Face size	Texels (6 faces)	Time estimate
2048	25M	~300 ms
1024	6.3M	~80 ms
64	24K	<1 ms
32	6K	<0.3 ms

Design

Option flag

// cubemapToSphericalPolynomial.ts
export class CubeMapToSphericalPolynomialTools {
    /**
     * When true, the SH projection reads from a lower mip level (GPU path)
     * or downsamples the input data (CPU path) to reduce computation cost.
     * The target face size is controlled by SH_INTEGRATION_TARGET_SIZE.
     *
     * Default: false (preserves existing full-resolution behavior).
     */
    public static USE_DOWNSAMPLED_SH_PROJECTION = false;

    /**
     * Target face resolution (per side) when USE_DOWNSAMPLED_SH_PROJECTION is true.
     * Values of 32-64 are recommended. Must be a power of two.
     * Ignored when USE_DOWNSAMPLED_SH_PROJECTION is false.
     *
     * Default: 64.
     */
    public static SH_INTEGRATION_TARGET_SIZE = 64;
}

A static flag on CubeMapToSphericalPolynomialTools is chosen over a scene-level option because:

The tool class already carries static config (MAX_HDRI_VALUE, PRESERVE_CLAMPED_COLORS)
SH projection is a global math concern, not scene-specific
Keeps the surface area small — one place to set, applies everywhere

Path 1: GPU readback (`ConvertCubeMapTextureToSphericalPolynomial`)

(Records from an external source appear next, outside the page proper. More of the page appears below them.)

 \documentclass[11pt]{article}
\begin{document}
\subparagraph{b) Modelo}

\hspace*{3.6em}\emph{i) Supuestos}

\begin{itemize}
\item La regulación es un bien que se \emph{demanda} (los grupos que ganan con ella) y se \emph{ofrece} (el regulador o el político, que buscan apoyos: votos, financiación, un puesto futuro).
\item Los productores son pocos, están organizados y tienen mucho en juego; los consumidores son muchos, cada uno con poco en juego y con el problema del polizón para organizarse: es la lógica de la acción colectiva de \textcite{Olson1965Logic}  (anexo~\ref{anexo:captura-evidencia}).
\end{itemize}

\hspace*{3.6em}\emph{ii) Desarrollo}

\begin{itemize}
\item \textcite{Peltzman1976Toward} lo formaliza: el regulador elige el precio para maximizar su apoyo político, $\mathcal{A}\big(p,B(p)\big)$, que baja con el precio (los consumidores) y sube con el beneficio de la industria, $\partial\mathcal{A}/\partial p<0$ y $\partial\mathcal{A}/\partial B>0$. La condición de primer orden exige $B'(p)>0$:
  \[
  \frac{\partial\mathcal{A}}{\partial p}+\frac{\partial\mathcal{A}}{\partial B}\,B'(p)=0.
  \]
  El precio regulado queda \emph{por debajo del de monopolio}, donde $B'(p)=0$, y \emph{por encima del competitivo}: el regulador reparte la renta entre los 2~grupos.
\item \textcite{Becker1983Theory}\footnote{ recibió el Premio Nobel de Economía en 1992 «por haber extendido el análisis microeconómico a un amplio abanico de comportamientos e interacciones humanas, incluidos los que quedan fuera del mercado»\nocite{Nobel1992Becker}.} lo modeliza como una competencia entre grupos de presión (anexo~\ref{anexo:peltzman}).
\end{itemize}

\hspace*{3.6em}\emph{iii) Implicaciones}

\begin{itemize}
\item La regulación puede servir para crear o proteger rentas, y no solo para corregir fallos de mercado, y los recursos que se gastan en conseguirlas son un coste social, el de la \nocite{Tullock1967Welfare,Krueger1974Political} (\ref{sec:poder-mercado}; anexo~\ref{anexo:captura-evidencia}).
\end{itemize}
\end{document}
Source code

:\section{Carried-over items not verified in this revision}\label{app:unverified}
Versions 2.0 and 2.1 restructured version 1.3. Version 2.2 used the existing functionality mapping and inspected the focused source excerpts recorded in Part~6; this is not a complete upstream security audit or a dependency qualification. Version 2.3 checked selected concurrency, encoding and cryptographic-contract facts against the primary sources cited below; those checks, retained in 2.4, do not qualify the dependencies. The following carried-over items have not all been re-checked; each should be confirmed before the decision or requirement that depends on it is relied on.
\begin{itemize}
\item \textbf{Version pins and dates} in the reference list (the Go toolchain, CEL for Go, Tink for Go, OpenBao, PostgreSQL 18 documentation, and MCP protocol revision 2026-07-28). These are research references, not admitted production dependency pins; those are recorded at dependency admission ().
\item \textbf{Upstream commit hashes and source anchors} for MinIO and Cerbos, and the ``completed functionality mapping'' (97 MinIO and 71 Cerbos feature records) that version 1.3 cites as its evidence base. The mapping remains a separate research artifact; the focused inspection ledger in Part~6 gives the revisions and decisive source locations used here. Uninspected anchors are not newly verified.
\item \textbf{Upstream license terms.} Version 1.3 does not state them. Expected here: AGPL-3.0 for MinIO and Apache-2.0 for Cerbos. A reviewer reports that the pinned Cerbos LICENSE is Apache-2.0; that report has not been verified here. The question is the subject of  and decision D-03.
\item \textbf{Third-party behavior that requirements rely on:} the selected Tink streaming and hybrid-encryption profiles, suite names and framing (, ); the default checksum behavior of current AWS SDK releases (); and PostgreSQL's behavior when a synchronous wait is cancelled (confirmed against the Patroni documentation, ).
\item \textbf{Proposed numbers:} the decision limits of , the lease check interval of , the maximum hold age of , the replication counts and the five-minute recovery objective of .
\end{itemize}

When USE_DOWNSAMPLED_SH_PROJECTION is true and the texture has mipmaps (generateMipMaps === true):

Compute the mip level that brings each face closest to SH_INTEGRATION_TARGET_SIZE:

const level = Math.max(0, Math.round(Math.log2(size / targetSize)));
const mipSize = Math.max(1, size >> level);

Pass level to the existing readPixels(faceIndex, level, ...) calls.
Use mipSize as cubeInfo.size.

When the flag is true but the texture has no mipmaps, fall back to full-resolution (current behavior) with no change.

Path 2: CPU-data sync path (`ConvertCubeMapToSphericalPolynomial`)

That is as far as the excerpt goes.